Even the big boys sometimes shoot themselves in the foot. Something Shawn Casey is doing is hurting his email deliverability and probably his response rates, and while I know why he's doing it, there is a better way...
I tried to get this message to you through your help desk, but I got the impression that my message wasn't going to make it to you, and I'm sure other people will be able to benefit from what I wanted to tell you, so I've decided to post it here.
Last week, I was looking through my GMail spam folder for a message I knew had been sent to me but which I'd never received, and I saw a bunch of messages from you there. I marked them all "not spam", figuring that would teach GMail that I want to receive your messages, but a few days later, I noticed that more messages from you had gone into my spam folder. That got me curious, so I finally got around to reading one of the messages, and saw immediately what was causing the problem.

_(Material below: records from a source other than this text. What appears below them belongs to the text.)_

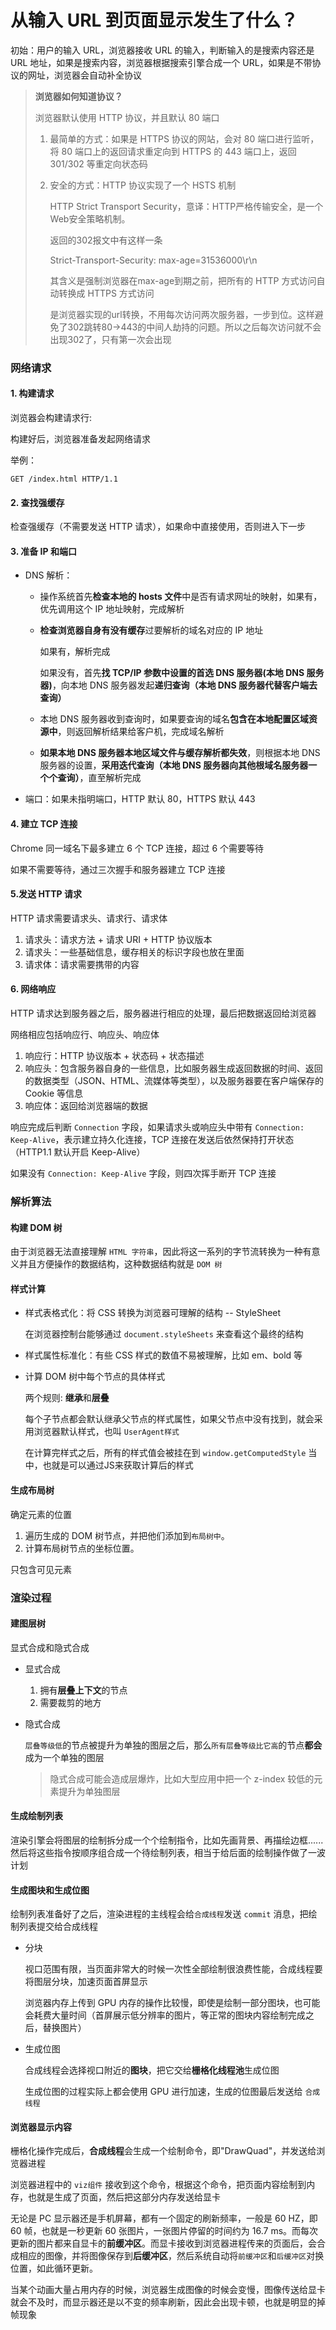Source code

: # 从输入 URL 到页面显示发生了什么？

初始：用户的输入 URL，浏览器接收 URL 的输入，判断输入的是搜索内容还是 URL 地址，如果是搜索内容，浏览器根据搜索引擎合成一个 URL，如果是不带协议的网址，浏览器会自动补全协议

> **浏览器如何知道协议？**
>
> 浏览器默认使用 HTTP 协议，并且默认 80 端口
>
> 1. 最简单的方式：如果是 HTTPS 协议的网站，会对 80 端口进行监听，将 80 端口上的返回请求重定向到 HTTPS 的 443 端口上，返回 301/302 等重定向状态码
>
> 2. 安全的方式：HTTP 协议实现了一个 HSTS 机制
>
>    HTTP Strict Transport Security，意译：HTTP严格传输安全，是一个Web安全策略机制。
>
>    返回的302报文中有这样一条
>
>    Strict-Transport-Security: max-age=31536000\r\n
>
>    其含义是强制浏览器在max-age到期之前，把所有的 HTTP 方式访问自动转换成 HTTPS 方式访问
>
>    是浏览器实现的url转换，不用每次访问两次服务器，一步到位。这样避免了302跳转80->443的中间人劫持的问题。所以之后每次访问就不会出现302了，只有第一次会出现

### 网络请求

#### 1. 构建请求

浏览器会构建请求行:

构建好后，浏览器准备发起网络请求

举例：

`GET /index.html HTTP/1.1`

#### 2. 查找强缓存

检查强缓存（不需要发送 HTTP 请求），如果命中直接使用，否则进入下一步

#### 3. 准备 IP 和端口

- DNS 解析：

  - 操作系统首先**检查本地的 hosts 文件**中是否有请求网址的映射，如果有，优先调用这个 IP 地址映射，完成解析 

  - **检查浏览器自身有没有缓存**过要解析的域名对应的 IP 地址 

     如果有，解析完成 

     如果没有，首先**找 TCP/IP 参数中设置的首选 DNS 服务器(本地 DNS 服务器)**，向本地 DNS 服务器发起**递归查询（本地 DNS 服务器代替客户端去查询）** 

  - 本地 DNS 服务器收到查询时，如果要查询的域名**包含在本地配置区域资源中**，则返回解析结果给客户机，完成域名解析 

  - **如果本地 DNS 服务器本地区域文件与缓存解析都失效**，则根据本地 DNS 服务器的设置，**采用迭代查询（本地 DNS 服务器向其他根域名服务器一个个查询）**，直至解析完成 

- 端口：如果未指明端口，HTTP 默认 80，HTTPS 默认 443

#### 4. 建立 TCP 连接

Chrome 同一域名下最多建立 6 个 TCP 连接，超过 6 个需要等待

如果不需要等待，通过三次握手和服务器建立 TCP 连接

#### 5.发送 HTTP 请求

HTTP 请求需要请求头、请求行、请求体

1. 请求头：请求方法 + 请求 URI + HTTP 协议版本
2. 请求头：一些基础信息，缓存相关的标识字段也放在里面
3. 请求体：请求需要携带的内容

#### 6. 网络响应

HTTP 请求达到服务器之后，服务器进行相应的处理，最后把数据返回给浏览器

网络相应包括响应行、响应头、响应体

1. 响应行：HTTP 协议版本 + 状态码 + 状态描述
2. 响应头：包含服务器自身的一些信息，比如服务器生成返回数据的时间、返回的数据类型（JSON、HTML、流媒体等类型），以及服务器要在客户端保存的 Cookie 等信息
3. 响应体：返回给浏览器端的数据

响应完成后判断 `Connection` 字段，如果请求头或响应头中带有 `Connection: Keep-Alive`，表示建立持久化连接，TCP 连接在发送后依然保持打开状态（HTTP1.1 默认开启 Keep-Alive）

如果没有 `Connection: Keep-Alive` 字段，则四次挥手断开 TCP 连接



### 解析算法

#### 构建 DOM 树

由于浏览器无法直接理解 `HTML 字符串`，因此将这一系列的字节流转换为一种有意义并且方便操作的数据结构，这种数据结构就是 `DOM 树`

#### 样式计算

- 样式表格式化：将 CSS 转换为浏览器可理解的结构 -- StyleSheet 

  在浏览器控制台能够通过 `document.styleSheets` 来查看这个最终的结构

- 样式属性标准化：有些 CSS 样式的数值不易被理解，比如 em、bold 等

- 计算 DOM 树中每个节点的具体样式

  两个规则: **继承**和**层叠**

  每个子节点都会默认继承父节点的样式属性，如果父节点中没有找到，就会采用浏览器默认样式，也叫 `UserAgent样式`

  在计算完样式之后，所有的样式值会被挂在到 `window.getComputedStyle` 当中，也就是可以通过JS来获取计算后的样式

#### 生成布局树

确定元素的位置

1. 遍历生成的 DOM 树节点，并把他们添加到`布局树中`。
2. 计算布局树节点的坐标位置。

只包含可见元素



### 渲染过程

#### 建图层树

显式合成和隐式合成

- 显式合成

  1. 拥有**层叠上下文**的节点
  2. 需要裁剪的地方

- 隐式合成

  `层叠等级低`的节点被提升为单独的图层之后，那么`所有层叠等级比它高`的节点**都会**成为一个单独的图层

  > 隐式合成可能会造成层爆炸，比如大型应用中把一个 z-index 较低的元素提升为单独图层

#### 生成绘制列表

渲染引擎会将图层的绘制拆分成一个个绘制指令，比如先画背景、再描绘边框......然后将这些指令按顺序组合成一个待绘制列表，相当于给后面的绘制操作做了一波计划

#### 生成图块和生成位图

绘制列表准备好了之后，渲染进程的主线程会给`合成线程`发送 `commit` 消息，把绘制列表提交给合成线程

- 分块

  视口范围有限，当页面非常大的时候一次性全部绘制很浪费性能，合成线程要将图层分块，加速页面首屏显示

  浏览器内存上传到 GPU 内存的操作比较慢，即使是绘制一部分图块，也可能会耗费大量时间（首屏展示低分辨率的图片，等正常的图块内容绘制完成之后，替换图片）

- 生成位图

  合成线程会选择视口附近的**图块**，把它交给**栅格化线程池**生成位图

  生成位图的过程实际上都会使用 GPU 进行加速，生成的位图最后发送给 `合成线程`

#### 浏览器显示内容

栅格化操作完成后，**合成线程**会生成一个绘制命令，即"DrawQuad"，并发送给浏览器进程

浏览器进程中的 `viz组件` 接收到这个命令，根据这个命令，把页面内容绘制到内存，也就是生成了页面，然后把这部分内存发送给显卡

无论是 PC 显示器还是手机屏幕，都有一个固定的刷新频率，一般是 60 HZ，即 60 帧，也就是一秒更新 60 张图片，一张图片停留的时间约为 16.7 ms。而每次更新的图片都来自显卡的**前缓冲区**。而显卡接收到浏览器进程传来的页面后，会合成相应的图像，并将图像保存到**后缓冲区**，然后系统自动将`前缓冲区`和`后缓冲区`对换位置，如此循环更新。

当某个动画大量占用内存的时候，浏览器生成图像的时候会变慢，图像传送给显卡就会不及时，而显示器还是以不变的频率刷新，因此会出现卡顿，也就是明显的掉帧现象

Both GMail and Thunderbird (I get my GMail in Thunderbird using POP3) warned me that they thought your message wasa scam. What's happening is that in your HTML emails, you've got some links which go to a different URL when clicked than the one that's displayed to the reader. That's a technique commonly used in phishing scams.
I understand that you're doing it because you want to display "nice looking" URLs, but you want the clicks to run through a system that does click tracking for you. But it's causing you two problems: it's triggering spam filters for people like me who haven't gone through the trouble of adding you to our contact lists, and when we do manage to find your emails, it's causing those scam warnings.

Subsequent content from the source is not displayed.